A funny little word.
Hard to gain, easy to lose.
Unbearably difficult to re-gain.
I’ve been thinking about the word a lot lately. Every relationship needs it. From family to business. It’s a vital aspect of all human interaction. So much is bound up in this tiny little word.
In the blink of an eye, we are able to make an initial assessment of someone. We reach deep down into history, our own, and what we know of that person, to make this assessment. If there are facts that don’t quite compute with what we believe to be trustworthy, then we move on.
Except when love and lust and dreams and expectations get in the way. Then we gloss over those little niggles and jump right in.
In business, there are mechanisms in place that protect you from a breach of trust. We have investigations, discussions, agreements and a whole rigmarole of hoops to jump through before we can begin a business relationship. But on the other side, when a business relationship ends because someone broke the trust bond, you’re easily able to call the trust-breaker all manner of names. You can bemoan your predicament to all and sundry and not be the worse off for it.

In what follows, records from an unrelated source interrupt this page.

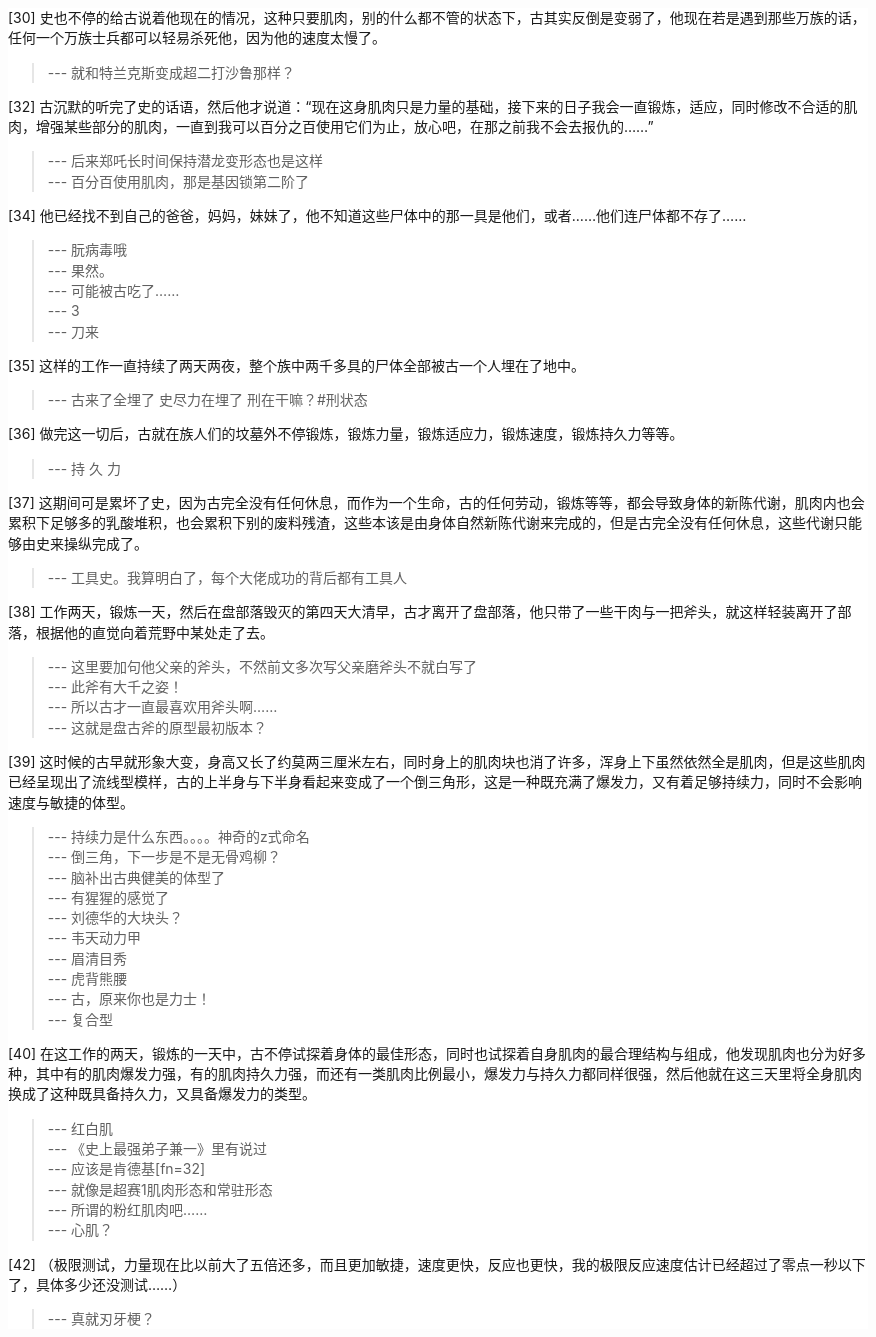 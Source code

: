 [30] 史也不停的给古说着他现在的情况，这种只要肌肉，别的什么都不管的状态下，古其实反倒是变弱了，他现在若是遇到那些万族的话，任何一个万族士兵都可以轻易杀死他，因为他的速度太慢了。
>--- 就和特兰克斯变成超二打沙鲁那样？<br>

[32] 古沉默的听完了史的话语，然后他才说道：“现在这身肌肉只是力量的基础，接下来的日子我会一直锻炼，适应，同时修改不合适的肌肉，增强某些部分的肌肉，一直到我可以百分之百使用它们为止，放心吧，在那之前我不会去报仇的……”
>--- 后来郑吒长时间保持潜龙变形态也是这样<br>
>--- 百分百使用肌肉，那是基因锁第二阶了<br>

[34] 他已经找不到自己的爸爸，妈妈，妹妹了，他不知道这些尸体中的那一具是他们，或者……他们连尸体都不存了……
>--- 朊病毒哦<br>
>--- 果然。<br>
>--- 可能被古吃了……<br>
>--- 3<br>
>--- 刀来<br>

[35] 这样的工作一直持续了两天两夜，整个族中两千多具的尸体全部被古一个人埋在了地中。
>--- 古来了全埋了 史尽力在埋了 刑在干嘛？#刑状态<br>

[36] 做完这一切后，古就在族人们的坟墓外不停锻炼，锻炼力量，锻炼适应力，锻炼速度，锻炼持久力等等。
>--- 持 久 力<br>

[37] 这期间可是累坏了史，因为古完全没有任何休息，而作为一个生命，古的任何劳动，锻炼等等，都会导致身体的新陈代谢，肌肉内也会累积下足够多的乳酸堆积，也会累积下别的废料残渣，这些本该是由身体自然新陈代谢来完成的，但是古完全没有任何休息，这些代谢只能够由史来操纵完成了。
>--- 工具史。我算明白了，每个大佬成功的背后都有工具人<br>

[38] 工作两天，锻炼一天，然后在盘部落毁灭的第四天大清早，古才离开了盘部落，他只带了一些干肉与一把斧头，就这样轻装离开了部落，根据他的直觉向着荒野中某处走了去。
>--- 这里要加句他父亲的斧头，不然前文多次写父亲磨斧头不就白写了<br>
>--- 此斧有大千之姿！<br>
>--- 所以古才一直最喜欢用斧头啊……<br>
>--- 这就是盘古斧的原型最初版本？<br>

[39] 这时候的古早就形象大变，身高又长了约莫两三厘米左右，同时身上的肌肉块也消了许多，浑身上下虽然依然全是肌肉，但是这些肌肉已经呈现出了流线型模样，古的上半身与下半身看起来变成了一个倒三角形，这是一种既充满了爆发力，又有着足够持续力，同时不会影响速度与敏捷的体型。
>--- 持续力是什么东西。。。。神奇的z式命名<br>
>--- 倒三角，下一步是不是无骨鸡柳？<br>
>--- 脑补出古典健美的体型了<br>
>--- 有猩猩的感觉了<br>
>--- 刘德华的大块头？<br>
>--- 韦天动力甲<br>
>--- 眉清目秀<br>
>--- 虎背熊腰<br>
>--- 古，原来你也是力士！<br>
>--- 复合型<br>

[40] 在这工作的两天，锻炼的一天中，古不停试探着身体的最佳形态，同时也试探着自身肌肉的最合理结构与组成，他发现肌肉也分为好多种，其中有的肌肉爆发力强，有的肌肉持久力强，而还有一类肌肉比例最小，爆发力与持久力都同样很强，然后他就在这三天里将全身肌肉换成了这种既具备持久力，又具备爆发力的类型。
>--- 红白肌<br>
>--- 《史上最强弟子兼一》里有说过<br>
>--- 应该是肯德基[fn=32]<br>
>--- 就像是超赛1肌肉形态和常驻形态<br>
>--- 所谓的粉红肌肉吧……<br>
>--- 心肌？<br>

[42] （极限测试，力量现在比以前大了五倍还多，而且更加敏捷，速度更快，反应也更快，我的极限反应速度估计已经超过了零点一秒以下了，具体多少还没测试……）
>--- 真就刃牙梗？<br>
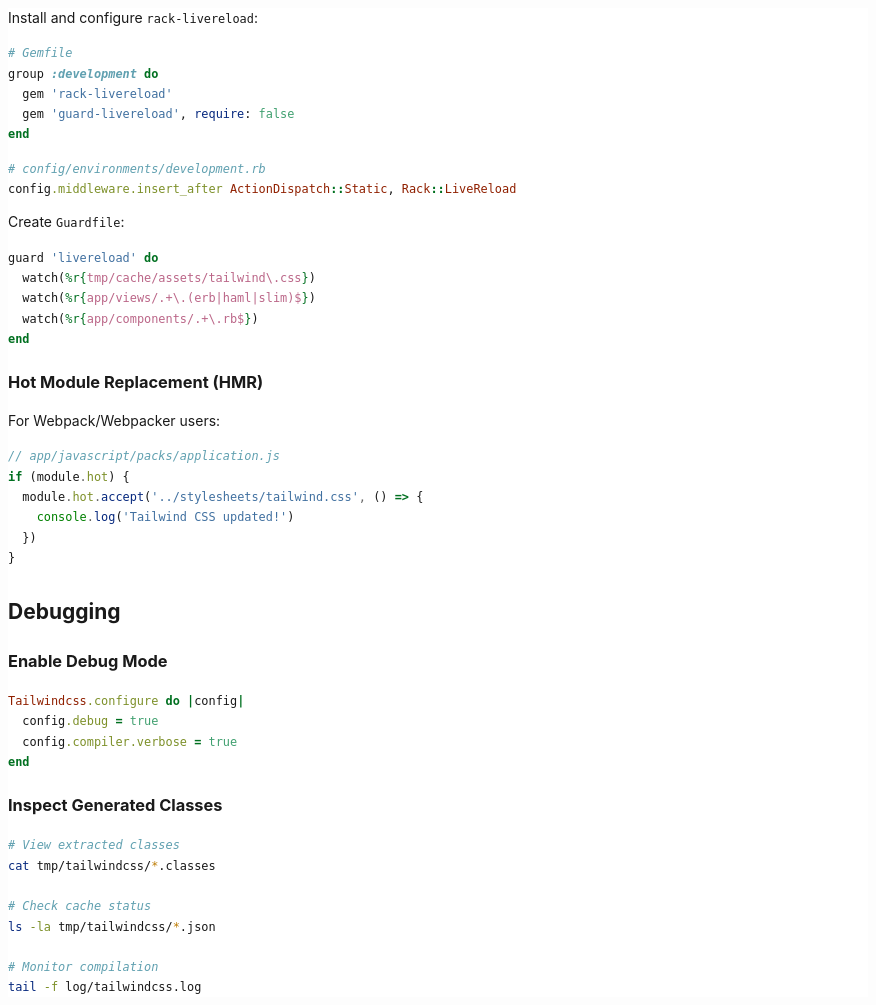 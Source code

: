 Install and configure `rack-livereload`:

```ruby
# Gemfile
group :development do
  gem 'rack-livereload'
  gem 'guard-livereload', require: false
end
```

```ruby
# config/environments/development.rb
config.middleware.insert_after ActionDispatch::Static, Rack::LiveReload
```

Create `Guardfile`:

```ruby
guard 'livereload' do
  watch(%r{tmp/cache/assets/tailwind\.css})
  watch(%r{app/views/.+\.(erb|haml|slim)$})
  watch(%r{app/components/.+\.rb$})
end
```

### Hot Module Replacement (HMR)

For Webpack/Webpacker users:

```javascript
// app/javascript/packs/application.js
if (module.hot) {
  module.hot.accept('../stylesheets/tailwind.css', () => {
    console.log('Tailwind CSS updated!')
  })
}
```

## Debugging

### Enable Debug Mode

```ruby
Tailwindcss.configure do |config|
  config.debug = true
  config.compiler.verbose = true
end
```

### Inspect Generated Classes

```bash
# View extracted classes
cat tmp/tailwindcss/*.classes

# Check cache status
ls -la tmp/tailwindcss/*.json

# Monitor compilation
tail -f log/tailwindcss.log
```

When it comes to love relationships, though, things are never quite that simple. So, you’re hesitant to talk about it, to tell anyone that’s what happened. Because you feel humiliated and a bit guilty. Because when someone you love breaks your trust, you feel it’s you that’s lacking.
Surely there’s something wrong with you if your lover isn’t fully engaged with you? Surely there’s something you did or didn’t do to create this situation?

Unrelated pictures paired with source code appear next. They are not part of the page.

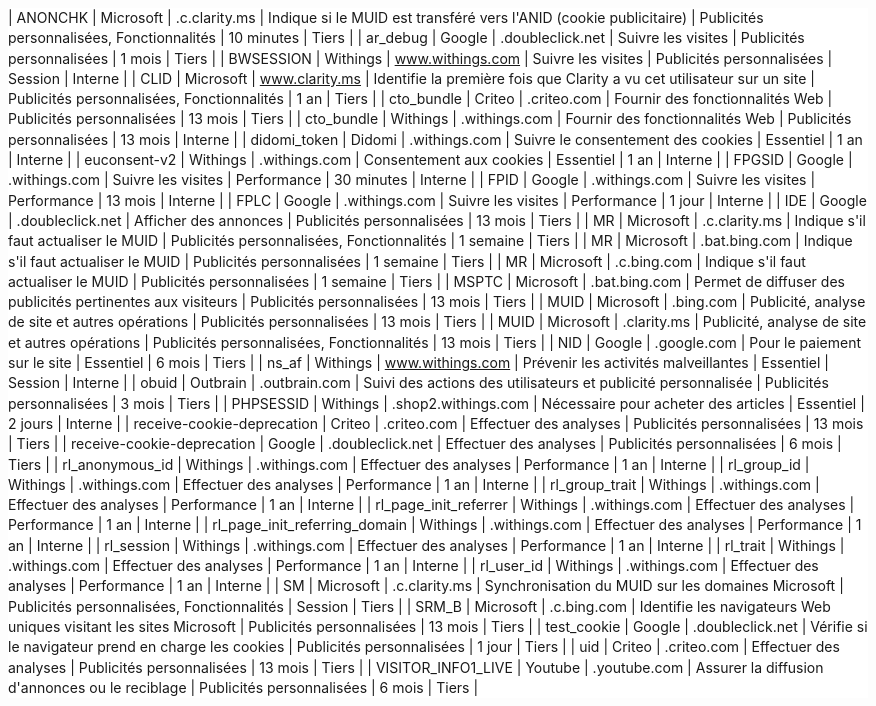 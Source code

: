 | ANONCHK | Microsoft | .c.clarity.ms | Indique si le MUID est transféré vers l'ANID (cookie publicitaire) | Publicités personnalisées, Fonctionnalités | 10 minutes | Tiers |
| ar\_debug | Google | .doubleclick.net | Suivre les visites | Publicités personnalisées | 1 mois | Tiers |
| BWSESSION | Withings | www.withings.com | Suivre les visites | Publicités personnalisées | Session | Interne |
| CLID | Microsoft | www.clarity.ms | Identifie la première fois que Clarity a vu cet utilisateur sur un site | Publicités personnalisées, Fonctionnalités | 1 an | Tiers |
| cto\_bundle | Criteo | .criteo.com | Fournir des fonctionnalités Web | Publicités personnalisées | 13 mois | Tiers |
| cto\_bundle | Withings | .withings.com | Fournir des fonctionnalités Web | Publicités personnalisées | 13 mois | Interne |
| didomi\_token | Didomi | .withings.com | Suivre le consentement des cookies | Essentiel | 1 an | Interne |
| euconsent-v2 | Withings | .withings.com | Consentement aux cookies | Essentiel | 1 an | Interne |
| FPGSID | Google | .withings.com | Suivre les visites | Performance | 30 minutes | Interne |
| FPID | Google | .withings.com | Suivre les visites | Performance | 13 mois | Interne |
| FPLC | Google | .withings.com | Suivre les visites | Performance | 1 jour | Interne |
| IDE | Google | .doubleclick.net | Afficher des annonces | Publicités personnalisées | 13 mois | Tiers |
| MR  | Microsoft | .c.clarity.ms | Indique s'il faut actualiser le MUID | Publicités personnalisées, Fonctionnalités | 1 semaine | Tiers |
| MR  | Microsoft | .bat.bing.com | Indique s'il faut actualiser le MUID | Publicités personnalisées | 1 semaine | Tiers |
| MR  | Microsoft | .c.bing.com | Indique s'il faut actualiser le MUID | Publicités personnalisées | 1 semaine | Tiers |
| MSPTC | Microsoft | .bat.bing.com | Permet de diffuser des publicités pertinentes aux visiteurs | Publicités personnalisées | 13 mois | Tiers |
| MUID | Microsoft | .bing.com | Publicité, analyse de site et autres opérations | Publicités personnalisées | 13 mois | Tiers |
| MUID | Microsoft | .clarity.ms | Publicité, analyse de site et autres opérations | Publicités personnalisées, Fonctionnalités | 13 mois | Tiers |
| NID | Google | .google.com | Pour le paiement sur le site | Essentiel | 6 mois | Tiers |
| ns\_af | Withings | www.withings.com | Prévenir les activités malveillantes | Essentiel | Session | Interne |
| obuid | Outbrain | .outbrain.com | Suivi des actions des utilisateurs et publicité personnalisée | Publicités personnalisées | 3 mois | Tiers |
| PHPSESSID | Withings | .shop2.withings.com | Nécessaire pour acheter des articles | Essentiel | 2 jours | Interne |
| receive-cookie-deprecation | Criteo | .criteo.com | Effectuer des analyses | Publicités personnalisées | 13 mois | Tiers |
| receive-cookie-deprecation | Google | .doubleclick.net | Effectuer des analyses | Publicités personnalisées | 6 mois | Tiers |
| rl\_anonymous\_id | Withings | .withings.com | Effectuer des analyses | Performance | 1 an | Interne |
| rl\_group\_id | Withings | .withings.com | Effectuer des analyses | Performance | 1 an | Interne |
| rl\_group\_trait | Withings | .withings.com | Effectuer des analyses | Performance | 1 an | Interne |
| rl\_page\_init\_referrer | Withings | .withings.com | Effectuer des analyses | Performance | 1 an | Interne |
| rl\_page\_init\_referring\_domain | Withings | .withings.com | Effectuer des analyses | Performance | 1 an | Interne |
| rl\_session | Withings | .withings.com | Effectuer des analyses | Performance | 1 an | Interne |
| rl\_trait | Withings | .withings.com | Effectuer des analyses | Performance | 1 an | Interne |
| rl\_user\_id | Withings | .withings.com | Effectuer des analyses | Performance | 1 an | Interne |
| SM  | Microsoft | .c.clarity.ms | Synchronisation du MUID sur les domaines Microsoft | Publicités personnalisées, Fonctionnalités | Session | Tiers |
| SRM\_B | Microsoft | .c.bing.com | Identifie les navigateurs Web uniques visitant les sites Microsoft | Publicités personnalisées | 13 mois | Tiers |
| test\_cookie | Google | .doubleclick.net | Vérifie si le navigateur prend en charge les cookies | Publicités personnalisées | 1 jour | Tiers |
| uid | Criteo | .criteo.com | Effectuer des analyses | Publicités personnalisées | 13 mois | Tiers |
| VISITOR\_INFO1\_LIVE | Youtube | .youtube.com | Assurer la diffusion d'annonces ou le reciblage | Publicités personnalisées | 6 mois | Tiers |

So you dig and dig and dig inside yourself to find the reason you’re just not quite good enough. You vacillate between deep hurt as well as anger. Sometimes the hurt is so intense you can’t breathe. Sometimes the anger is so intense you can’t see.

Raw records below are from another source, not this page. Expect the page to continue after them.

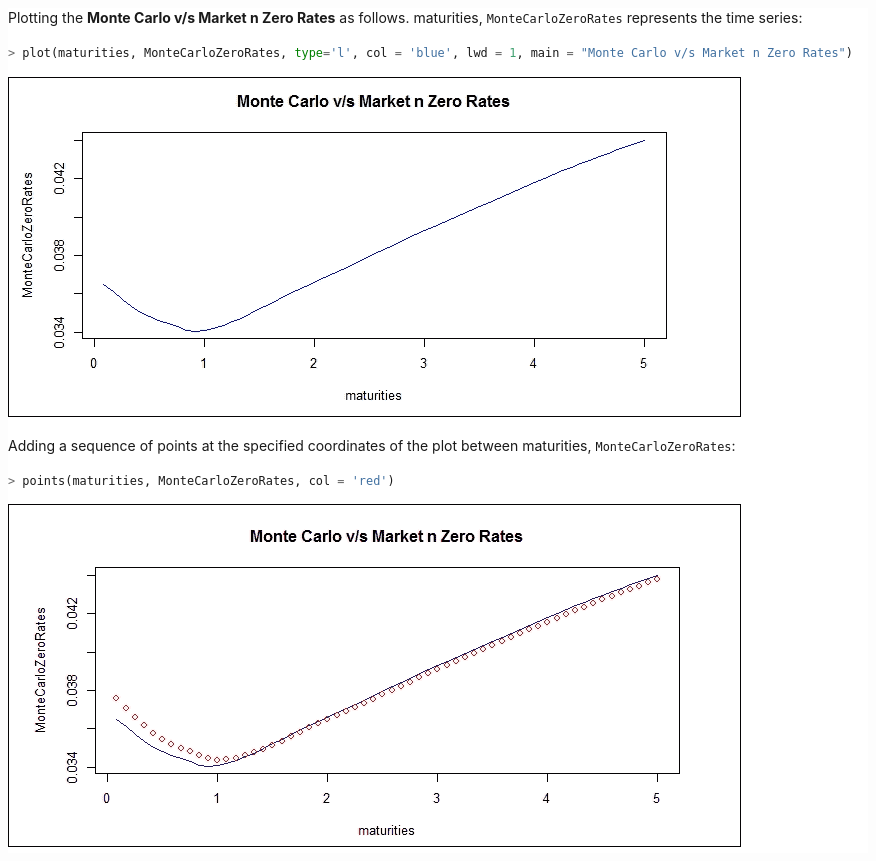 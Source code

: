 Plotting the **Monte Carlo v/s Market n Zero Rates** as follows. maturities, `MonteCarloZeroRates` represents the time series:

```py
> plot(maturities, MonteCarloZeroRates, type='l', col = 'blue', lwd = 1, main = "Monte Carlo v/s Market n Zero Rates")

```

![Step 5 - simulating Hull-White short-rates](img/image_08_082.jpg)

Adding a sequence of points at the specified coordinates of the plot between maturities, `MonteCarloZeroRates`:

```py
> points(maturities, MonteCarloZeroRates, col = 'red')

```

![Step 5 - simulating Hull-White short-rates](img/image_08_083.jpg)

After trust has been broken, your story can run one of two ways:
You can become immersed in your rage and hurt; you can lash out and run away. Hide your face and scream in the silence created by the void your lover fashioned.
You can make a decision to let go of the hurt and anger; you can decide to forgive and move on. You can decide to learn to trust again.
Trust, like love, can be a decision. It doesn’t have to be only what you feel. You can consciously tell the story of love rather than the story of hurt.
Try it. Who has lied to you, hurt you, broken your trust? Make a decision to live and love in trust – learn a lesson and then draw a line and never look back. That’s not to say it might not happen again, but that’s what love is, isn’t it?